## WORK TO BE COMPLETED
Reproduce the listing below in full and exactly; no pictures belong in the copy.

## ENTRIES SUPPLIED
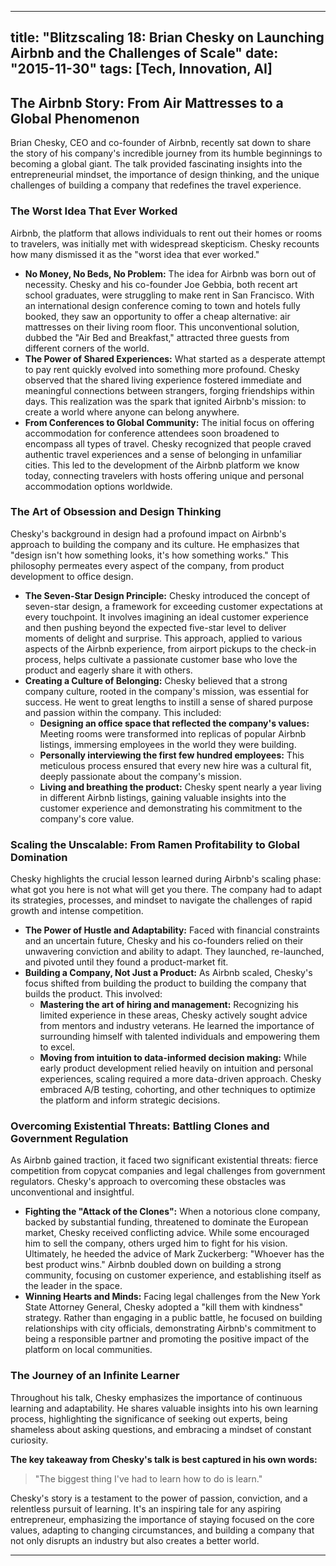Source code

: 
---
title: "Blitzscaling 18: Brian Chesky on Launching Airbnb and the Challenges of Scale"
date: "2015-11-30"
tags: [Tech, Innovation, AI]
---

## The Airbnb Story: From Air Mattresses to a Global Phenomenon

Brian Chesky, CEO and co-founder of Airbnb, recently sat down to share the story of his company's incredible journey from its humble beginnings to becoming a global giant. The talk provided fascinating insights into the entrepreneurial mindset, the importance of design thinking, and the unique challenges of building a company that redefines the travel experience.

### The Worst Idea That Ever Worked

Airbnb, the platform that allows individuals to rent out their homes or rooms to travelers, was initially met with widespread skepticism. Chesky recounts how many dismissed it as the "worst idea that ever worked." 

* **No Money, No Beds, No Problem:**  The idea for Airbnb was born out of necessity. Chesky and his co-founder Joe Gebbia, both recent art school graduates, were struggling to make rent in San Francisco.  With an international design conference coming to town and hotels fully booked, they saw an opportunity to offer a cheap alternative: air mattresses on their living room floor.  This unconventional solution, dubbed the "Air Bed and Breakfast," attracted three guests from different corners of the world.
* **The Power of Shared Experiences:** What started as a desperate attempt to pay rent quickly evolved into something more profound. Chesky observed that the shared living experience fostered immediate and meaningful connections between strangers, forging friendships within days. This realization was the spark that ignited Airbnb's mission: to create a world where anyone can belong anywhere.
* **From Conferences to Global Community:** The initial focus on offering accommodation for conference attendees soon broadened to encompass all types of travel.  Chesky recognized that people craved authentic travel experiences and a sense of belonging in unfamiliar cities. This led to the development of the Airbnb platform we know today, connecting travelers with hosts offering unique and personal accommodation options worldwide.

### The Art of Obsession and Design Thinking

Chesky's background in design had a profound impact on Airbnb's approach to building the company and its culture. He emphasizes that "design isn't how something looks, it's how something works." This philosophy permeates every aspect of the company, from product development to office design.

* **The Seven-Star Design Principle:** Chesky introduced the concept of seven-star design, a framework for exceeding customer expectations at every touchpoint. It involves imagining an ideal customer experience and then pushing beyond the expected five-star level to deliver moments of delight and surprise.  This approach, applied to various aspects of the Airbnb experience, from airport pickups to the check-in process, helps cultivate a passionate customer base who love the product and eagerly share it with others.
* **Creating a Culture of Belonging:** Chesky believed that a strong company culture, rooted in the company's mission, was essential for success. He went to great lengths to instill a sense of shared purpose and passion within the company. This included:
    * **Designing an office space that reflected the company's values:** Meeting rooms were transformed into replicas of popular Airbnb listings, immersing employees in the world they were building.
    * **Personally interviewing the first few hundred employees:** This meticulous process ensured that every new hire was a cultural fit, deeply passionate about the company's mission.
    * **Living and breathing the product:** Chesky spent nearly a year living in different Airbnb listings, gaining valuable insights into the customer experience and demonstrating his commitment to the company's core value.

### Scaling the Unscalable: From Ramen Profitability to Global Domination

Chesky highlights the crucial lesson learned during Airbnb's scaling phase: what got you here is not what will get you there. The company had to adapt its strategies, processes, and mindset to navigate the challenges of rapid growth and intense competition.

* **The Power of Hustle and Adaptability:** Faced with financial constraints and an uncertain future, Chesky and his co-founders relied on their unwavering conviction and ability to adapt. They launched, re-launched, and pivoted until they found a product-market fit. 
* **Building a Company, Not Just a Product:** As Airbnb scaled, Chesky's focus shifted from building the product to building the company that builds the product. This involved:
    * **Mastering the art of hiring and management:** Recognizing his limited experience in these areas, Chesky actively sought advice from mentors and industry veterans. He learned the importance of surrounding himself with talented individuals and empowering them to excel.
    * **Moving from intuition to data-informed decision making:** While early product development relied heavily on intuition and personal experiences, scaling required a more data-driven approach. Chesky embraced A/B testing, cohorting, and other techniques to optimize the platform and inform strategic decisions.

### Overcoming Existential Threats: Battling Clones and Government Regulation

As Airbnb gained traction, it faced two significant existential threats: fierce competition from copycat companies and legal challenges from government regulators. Chesky's approach to overcoming these obstacles was unconventional and insightful.

* **Fighting the "Attack of the Clones":** When a notorious clone company, backed by substantial funding, threatened to dominate the European market, Chesky received conflicting advice. While some encouraged him to sell the company, others urged him to fight for his vision. Ultimately, he heeded the advice of Mark Zuckerberg: "Whoever has the best product wins." Airbnb doubled down on building a strong community, focusing on customer experience, and establishing itself as the leader in the space.
* **Winning Hearts and Minds:**  Facing legal challenges from the New York State Attorney General, Chesky adopted a "kill them with kindness" strategy. Rather than engaging in a public battle, he focused on building relationships with city officials, demonstrating Airbnb's commitment to being a responsible partner and promoting the positive impact of the platform on local communities.

### The Journey of an Infinite Learner

Throughout his talk, Chesky emphasizes the importance of continuous learning and adaptability. He shares valuable insights into his own learning process, highlighting the significance of seeking out experts, being shameless about asking questions, and embracing a mindset of constant curiosity.

**The key takeaway from Chesky's talk is best captured in his own words:**

> "The biggest thing I've had to learn how to do is learn."

Chesky's story is a testament to the power of passion, conviction, and a relentless pursuit of learning. It's an inspiring tale for any aspiring entrepreneur, emphasizing the importance of staying focused on the core values, adapting to changing circumstances, and building a company that not only disrupts an industry but also creates a better world.

---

## SOLUTION TO THIS PROBLEM
Source code

: 
---
title: "Blitzscaling 18: Brian Chesky on Launching Airbnb and the Challenges of Scale"
date: "2015-11-30"
tags: [Tech, Innovation, AI]
---

## The Airbnb Story: From Air Mattresses to a Global Phenomenon

Brian Chesky, CEO and co-founder of Airbnb, recently sat down to share the story of his company's incredible journey from its humble beginnings to becoming a global giant. The talk provided fascinating insights into the entrepreneurial mindset, the importance of design thinking, and the unique challenges of building a company that redefines the travel experience.

### The Worst Idea That Ever Worked

Airbnb, the platform that allows individuals to rent out their homes or rooms to travelers, was initially met with widespread skepticism. Chesky recounts how many dismissed it as the "worst idea that ever worked." 

* **No Money, No Beds, No Problem:**  The idea for Airbnb was born out of necessity. Chesky and his co-founder Joe Gebbia, both recent art school graduates, were struggling to make rent in San Francisco.  With an international design conference coming to town and hotels fully booked, they saw an opportunity to offer a cheap alternative: air mattresses on their living room floor.  This unconventional solution, dubbed the "Air Bed and Breakfast," attracted three guests from different corners of the world.
* **The Power of Shared Experiences:** What started as a desperate attempt to pay rent quickly evolved into something more profound. Chesky observed that the shared living experience fostered immediate and meaningful connections between strangers, forging friendships within days. This realization was the spark that ignited Airbnb's mission: to create a world where anyone can belong anywhere.
* **From Conferences to Global Community:** The initial focus on offering accommodation for conference attendees soon broadened to encompass all types of travel.  Chesky recognized that people craved authentic travel experiences and a sense of belonging in unfamiliar cities. This led to the development of the Airbnb platform we know today, connecting travelers with hosts offering unique and personal accommodation options worldwide.

### The Art of Obsession and Design Thinking

Chesky's background in design had a profound impact on Airbnb's approach to building the company and its culture. He emphasizes that "design isn't how something looks, it's how something works." This philosophy permeates every aspect of the company, from product development to office design.

* **The Seven-Star Design Principle:** Chesky introduced the concept of seven-star design, a framework for exceeding customer expectations at every touchpoint. It involves imagining an ideal customer experience and then pushing beyond the expected five-star level to deliver moments of delight and surprise.  This approach, applied to various aspects of the Airbnb experience, from airport pickups to the check-in process, helps cultivate a passionate customer base who love the product and eagerly share it with others.
* **Creating a Culture of Belonging:** Chesky believed that a strong company culture, rooted in the company's mission, was essential for success. He went to great lengths to instill a sense of shared purpose and passion within the company. This included:
    * **Designing an office space that reflected the company's values:** Meeting rooms were transformed into replicas of popular Airbnb listings, immersing employees in the world they were building.
    * **Personally interviewing the first few hundred employees:** This meticulous process ensured that every new hire was a cultural fit, deeply passionate about the company's mission.
    * **Living and breathing the product:** Chesky spent nearly a year living in different Airbnb listings, gaining valuable insights into the customer experience and demonstrating his commitment to the company's core value.

### Scaling the Unscalable: From Ramen Profitability to Global Domination

Chesky highlights the crucial lesson learned during Airbnb's scaling phase: what got you here is not what will get you there. The company had to adapt its strategies, processes, and mindset to navigate the challenges of rapid growth and intense competition.

* **The Power of Hustle and Adaptability:** Faced with financial constraints and an uncertain future, Chesky and his co-founders relied on their unwavering conviction and ability to adapt. They launched, re-launched, and pivoted until they found a product-market fit. 
* **Building a Company, Not Just a Product:** As Airbnb scaled, Chesky's focus shifted from building the product to building the company that builds the product. This involved:
    * **Mastering the art of hiring and management:** Recognizing his limited experience in these areas, Chesky actively sought advice from mentors and industry veterans. He learned the importance of surrounding himself with talented individuals and empowering them to excel.
    * **Moving from intuition to data-informed decision making:** While early product development relied heavily on intuition and personal experiences, scaling required a more data-driven approach. Chesky embraced A/B testing, cohorting, and other techniques to optimize the platform and inform strategic decisions.

### Overcoming Existential Threats: Battling Clones and Government Regulation

As Airbnb gained traction, it faced two significant existential threats: fierce competition from copycat companies and legal challenges from government regulators. Chesky's approach to overcoming these obstacles was unconventional and insightful.

* **Fighting the "Attack of the Clones":** When a notorious clone company, backed by substantial funding, threatened to dominate the European market, Chesky received conflicting advice. While some encouraged him to sell the company, others urged him to fight for his vision. Ultimately, he heeded the advice of Mark Zuckerberg: "Whoever has the best product wins." Airbnb doubled down on building a strong community, focusing on customer experience, and establishing itself as the leader in the space.
* **Winning Hearts and Minds:**  Facing legal challenges from the New York State Attorney General, Chesky adopted a "kill them with kindness" strategy. Rather than engaging in a public battle, he focused on building relationships with city officials, demonstrating Airbnb's commitment to being a responsible partner and promoting the positive impact of the platform on local communities.

### The Journey of an Infinite Learner

Throughout his talk, Chesky emphasizes the importance of continuous learning and adaptability. He shares valuable insights into his own learning process, highlighting the significance of seeking out experts, being shameless about asking questions, and embracing a mindset of constant curiosity.

**The key takeaway from Chesky's talk is best captured in his own words:**

> "The biggest thing I've had to learn how to do is learn."

Chesky's story is a testament to the power of passion, conviction, and a relentless pursuit of learning. It's an inspiring tale for any aspiring entrepreneur, emphasizing the importance of staying focused on the core values, adapting to changing circumstances, and building a company that not only disrupts an industry but also creates a better world.

---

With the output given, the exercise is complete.